What Are Deductible IRA Contributions?

By Kent Ninomiya

  • Overview

    Deductible IRA contributions are deposits into an IRA account that can be deducted on a tax return. IRA contributions are only tax-deductible on certain types of IRAs and only in the tax year in which they are made. It is also important to realize that some people are not eligible to make deductible IRA contributions. The Internal Revenue Service enforces very strict income limits.
  • Types

    Only one type of IRA is eligible for deductible IRA contributions. This is a Traditional IRA. The amount of the contribution can be deducted from an eligible investor's taxes during the year of the contribution.
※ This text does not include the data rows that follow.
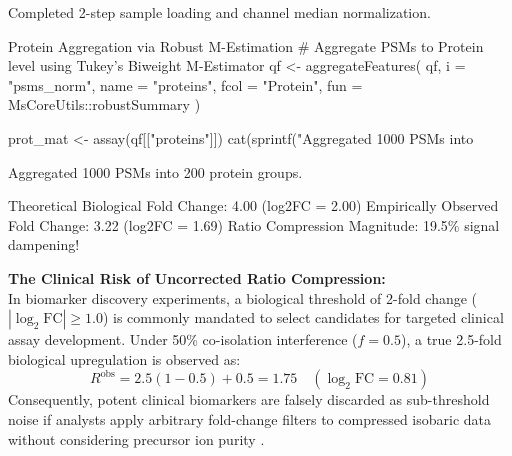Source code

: \documentclass[11pt,oneside]{book}
\begin{document}
\begin{routput}
Completed 2-step sample loading and channel median normalization.
\end{routput}

\begin{rchunk}{Protein Aggregation via Robust M-Estimation}
# Aggregate PSMs to Protein level using Tukey's Biweight M-Estimator
qf <- aggregateFeatures(
  qf,
  i    = "psms_norm",
  name = "proteins",
  fcol = "Protein",
  fun  = MsCoreUtils::robustSummary
)

prot_mat <- assay(qf[["proteins"]])
cat(sprintf("Aggregated 1000 PSMs into %
\end{rchunk}

\begin{routput}
Aggregated 1000 PSMs into 200 protein groups.
\end{routput}


\begin{routput}
Theoretical Biological Fold Change: 4.00 (log2FC = 2.00)
Empirically Observed Fold Change:   3.22 (log2FC = 1.69)
Ratio Compression Magnitude:       19.5\% signal dampening!
\end{routput}

\begin{biologicalinsight}
\textbf{The Clinical Risk of Uncorrected Ratio Compression:}\\
In biomarker discovery experiments, a biological threshold of 2-fold change ($|\log_2| $) is commonly mandated to select candidates for targeted clinical assay development. Under 50\% co-isolation interference ($f = 0.5$), a true 2.5-fold biological upregulation is observed as:
$$R^{\text{obs}} = 2.5(1 - 0.5) + 0.5 = 1.75 \quad (\log_2\text{FC} = 0.81)$$
Consequently, potent clinical biomarkers are falsely discarded as sub-threshold noise if analysts apply arbitrary fold-change filters to compressed isobaric data without considering precursor ion purity \cite{ting2011sps}.
\end{biologicalinsight}
\end{document}
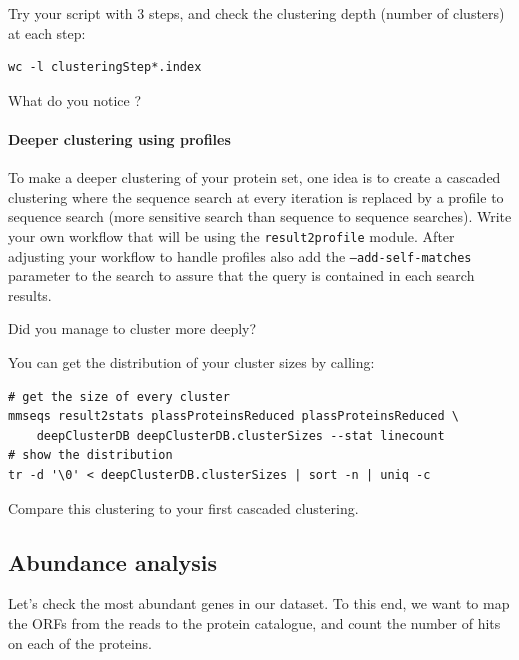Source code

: \documentclass{scrartcl}
\begin{document}
Try your script with 3 steps, and check the clustering depth (number of clusters) at each step:
\begin{verbatim}
wc -l clusteringStep*.index
\end{verbatim}

What do you notice ?

\paragraph{Deeper clustering using profiles}
To make a deeper clustering of your protein set, one idea is to create a cascaded clustering where the sequence search at every iteration is replaced by a profile to sequence search (more sensitive search than sequence to sequence searches). Write your own workflow that will be using the \texttt{result2profile} module. After adjusting your workflow to handle profiles also add the \texttt{--add-self-matches} parameter to the search to assure that the query is contained in each search results.

Did you manage to cluster more deeply?

You can get the distribution of your cluster sizes by calling:

\begin{verbatim}
# get the size of every cluster
mmseqs result2stats plassProteinsReduced plassProteinsReduced \
    deepClusterDB deepClusterDB.clusterSizes --stat linecount
# show the distribution
tr -d '\0' < deepClusterDB.clusterSizes | sort -n | uniq -c
\end{verbatim}

Compare this clustering to your first cascaded clustering.

\subsection{Abundance analysis}
Let's check the most abundant genes in our dataset. To this end, we want to map the ORFs from the reads to the protein catalogue, and count the number of hits on each of the proteins.
\end{document}
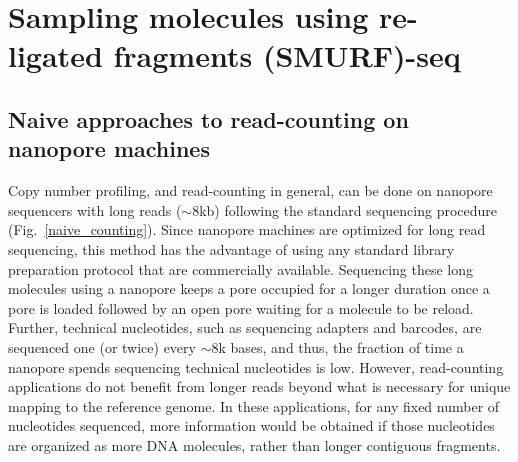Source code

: \chapter{Sampling molecules using re-ligated fragments (SMURF)-seq}
\label{ch3}


\section{Naive approaches to read-counting on nanopore machines}
Copy number profiling, and read-counting in general, can be done on
nanopore sequencers with long reads ($\sim$8kb) following the standard
sequencing procedure (Fig.~\ref{naive_counting}).
Since nanopore machines are optimized for long read sequencing, this
method has the advantage of using any standard library preparation
protocol that are commercially available.  Sequencing these long
molecules using a nanopore keeps a pore occupied for a longer duration
once a pore is loaded followed by an open pore waiting for a molecule to
be reload.  Further, technical nucleotides, such as sequencing adapters
and barcodes, are sequenced one (or twice) every $\sim$8k bases, and
thus, the fraction of time a nanopore spends sequencing technical
nucleotides is low.
However, read-counting applications do not benefit from longer reads
beyond what is necessary for unique mapping to the reference genome. In
these applications, for any fixed number of nucleotides sequenced, more
information would be obtained if those nucleotides are organized as more
DNA molecules, rather than longer contiguous fragments.

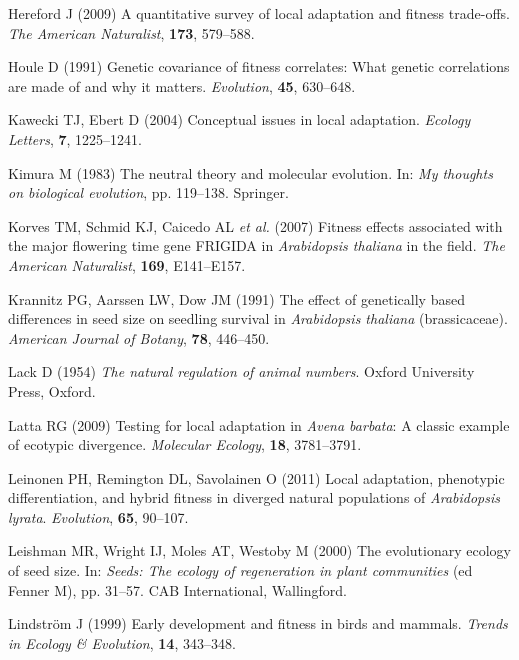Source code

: \documentclass[
]{article}
\begin{document}
\leavevmode\hypertarget{ref-Hereford2009}{}%
Hereford J (2009) A quantitative survey of local adaptation and fitness trade-offs. \emph{The American Naturalist}, \textbf{173}, 579--588.

\leavevmode\hypertarget{ref-Houle1991}{}%
Houle D (1991) Genetic covariance of fitness correlates: What genetic correlations are made of and why it matters. \emph{Evolution}, \textbf{45}, 630--648.

\leavevmode\hypertarget{ref-Kawecki2004}{}%
Kawecki TJ, Ebert D (2004) Conceptual issues in local adaptation. \emph{Ecology Letters}, \textbf{7}, 1225--1241.

\leavevmode\hypertarget{ref-kimura2020neutral}{}%
Kimura M (1983) The neutral theory and molecular evolution. In: \emph{My thoughts on biological evolution}, pp. 119--138. Springer.

\leavevmode\hypertarget{ref-korves2007fitness}{}%
Korves TM, Schmid KJ, Caicedo AL \emph{et al.} (2007) Fitness effects associated with the major flowering time gene FRIGIDA in \emph{Arabidopsis thaliana} in the field. \emph{The American Naturalist}, \textbf{169}, E141--E157.

\leavevmode\hypertarget{ref-krannitz1991effect}{}%
Krannitz PG, Aarssen LW, Dow JM (1991) The effect of genetically based differences in seed size on seedling survival in \emph{Arabidopsis thaliana} (brassicaceae). \emph{American Journal of Botany}, \textbf{78}, 446--450.

\leavevmode\hypertarget{ref-Lack1954}{}%
Lack D (1954) \emph{The natural regulation of animal numbers}. Oxford University Press, Oxford.

\leavevmode\hypertarget{ref-Latta2009}{}%
Latta RG (2009) Testing for local adaptation in \emph{Avena barbata}: A classic example of ecotypic divergence. \emph{Molecular Ecology}, \textbf{18}, 3781--3791.

\leavevmode\hypertarget{ref-leinonen2011local}{}%
Leinonen PH, Remington DL, Savolainen O (2011) Local adaptation, phenotypic differentiation, and hybrid fitness in diverged natural populations of \emph{Arabidopsis lyrata}. \emph{Evolution}, \textbf{65}, 90--107.

\leavevmode\hypertarget{ref-Leishman2000}{}%
Leishman MR, Wright IJ, Moles AT, Westoby M (2000) The evolutionary ecology of seed size. In: \emph{Seeds: The ecology of regeneration in plant communities} (ed Fenner M), pp. 31--57. CAB International, Wallingford.

\leavevmode\hypertarget{ref-lindstrom1999early}{}%
Lindström J (1999) Early development and fitness in birds and mammals. \emph{Trends in Ecology \& Evolution}, \textbf{14}, 343--348.
\end{document}
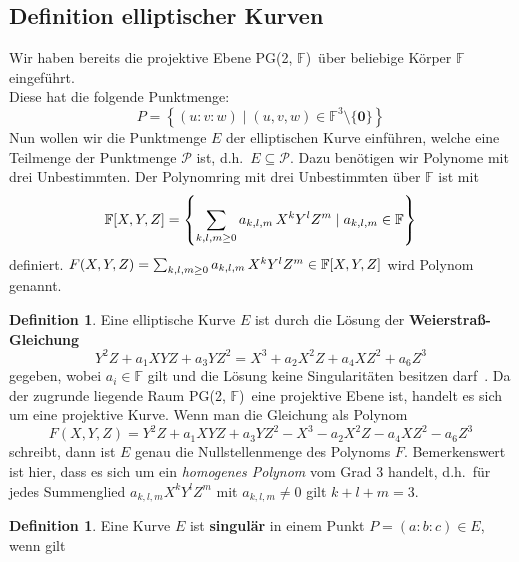\documentclass[hidelinks]{article}
\theoremstyle{plain}
\theoremstyle{definition}
\newtheorem{defn}[thm]{Definition}
\theoremstyle{rem}
\newcommand{\pgtwo}{PG(2, $\mathbb{F}$)\ }
\newcommand{\ftnz}{\mathbb{F}^{3}\setminus\{\boldsymbol 0\}}
\begin{document}
\begin{sloppypar}
\subsection{Definition elliptischer Kurven} \label{definition-ek}
Wir haben bereits die projektive Ebene \pgtwo über beliebige Körper $\mathbb{F}$ eingeführt.\\
Diese hat die folgende Punktmenge:
\begin{equation*}
    P = \left\{(u:v:w) \mid (u,v,w) \in \ftnz \right\}
\end{equation*}
Nun wollen wir die Punktmenge $E$ der elliptischen Kurve einführen, welche eine Teilmenge der Punktmenge $\mathcal{P}$ ist, d.h.\ $E \subseteq \mathcal{P}$. 
Dazu benötigen wir Polynome mit drei Unbestimmten.
Der Polynomring mit drei Unbestimmten über $\mathbb{F}$ ist mit 
\begin{equation*}
    \mathbb{F}[X,Y,Z] = \left\{ \sum_{k,l,m \geq 0} a_{k,l,m} \thinspace X^k Y^l Z^m \mid a_{k,l,m} \in \mathbb{F} \right\}
\end{equation*}
definiert. 
$F(X,Y,Z) = \sum_{k,l,m \geq 0} a_{k,l,m} \thinspace X^k Y^l Z^m \in \mathbb{F}[X,Y,Z]$ wird Polynom genannt. 
\begin{defn}\label{weierstrass}
	Eine elliptische Kurve $E$ ist durch die Lösung der \textbf{Weierstraß-Gleichung} 
    \begin{equation*}
        Y^2Z + a_1XYZ + a_3YZ^2 = X^3 + a_2X^2Z + a_4XZ^2 + a_6Z^3
    \end{equation*}
    gegeben, wobei $a_i \in \mathbb{F}$ gilt und die Lösung keine Singularitäten besitzen darf~\cite[Seite~54]{milne2006}.
    Da der zugrunde liegende Raum \pgtwo eine projektive Ebene ist, handelt es sich um eine projektive Kurve. 
    Wenn man die Gleichung als Polynom 
    \begin{equation*}
        F(X,Y,Z) = Y^2Z + a_1XYZ + a_3YZ^2 - X^3 - a_2X^2Z - a_4XZ^2 -a_6Z^3
    \end{equation*}
    schreibt, dann ist $E$ genau die Nullstellenmenge des Polynoms $F$. Bemerkenswert ist hier, dass es sich um ein \textit{homogenes Polynom} vom Grad 3 handelt, d.h.\ für jedes Summenglied $a_{k,l,m}X^kY^lZ^m$ mit $a_{k,l,m} \neq 0$ gilt $k + l + m = 3$.
\end{defn}
\begin{defn} \label{singularitaeten}
	Eine Kurve $E$ ist \textbf{singulär} in einem Punkt \mbox{$P=(a:b:c)\in E$}, wenn gilt

\end{defn}
\end{sloppypar}
\end{document}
Roth IRA contributions are not deductible. They can only be made with money that has already been taxed.
  • Income Limits

    The Internal Revenue Service only allows deductible IRA contributions for investors who meet the income requirements. As of 2008, if a single person has a Modified Adjusted Gross Income higher than $63,000 or a married person has an AGI higher than $105,000, they get no tax deduction for contributions to a Traditional IRA. A single person with an MAGI between $53,000 and $63,000 as well as a married people with MAGI between $85,000 and $105,000 get a partial tax deduction. Those with lower MAGI can deduct the entire Traditional IRA contribution.


  • Contribution Limits

    The maximum amount of a deductible IRA contribution changes from year to year. Prior to 2002 the limit for investors under 50-years-old was $2000. The IRS raised that to $3000 in 2002, then $4000 in 2005, then $5000 in 2008. The Internal Revenue Service is expected to continue raising IRA contribution limits in the future. Always check with the IRS for current contribution limits before attempting to make deductible IRA contributions.
  • Catch Up Contributions

    The IRS allows deductible IRA catch up contributions for eligible investors 50-years-old and older. They must meet the same income requirements as everyone else. Catch up contribution maximums are higher and also change from year to year. Before 2002 the limit was $2000. The IRS raised it to $3500 in 2002, then $4500 in 2005, then $5000 in 2006, and $6000 in 2008. As with other contribution limits, be sure to check with the IRS for the latest maximum deductible catch up IRA contributions for older investors.
  • Time Frame

    Deductible IRA contributions can be made for a given tax year up to the tax filing deadline. This means you can make a deductible IRA contribution up to April 15 of the following calendar year and still deduct if from the previous year's tax return.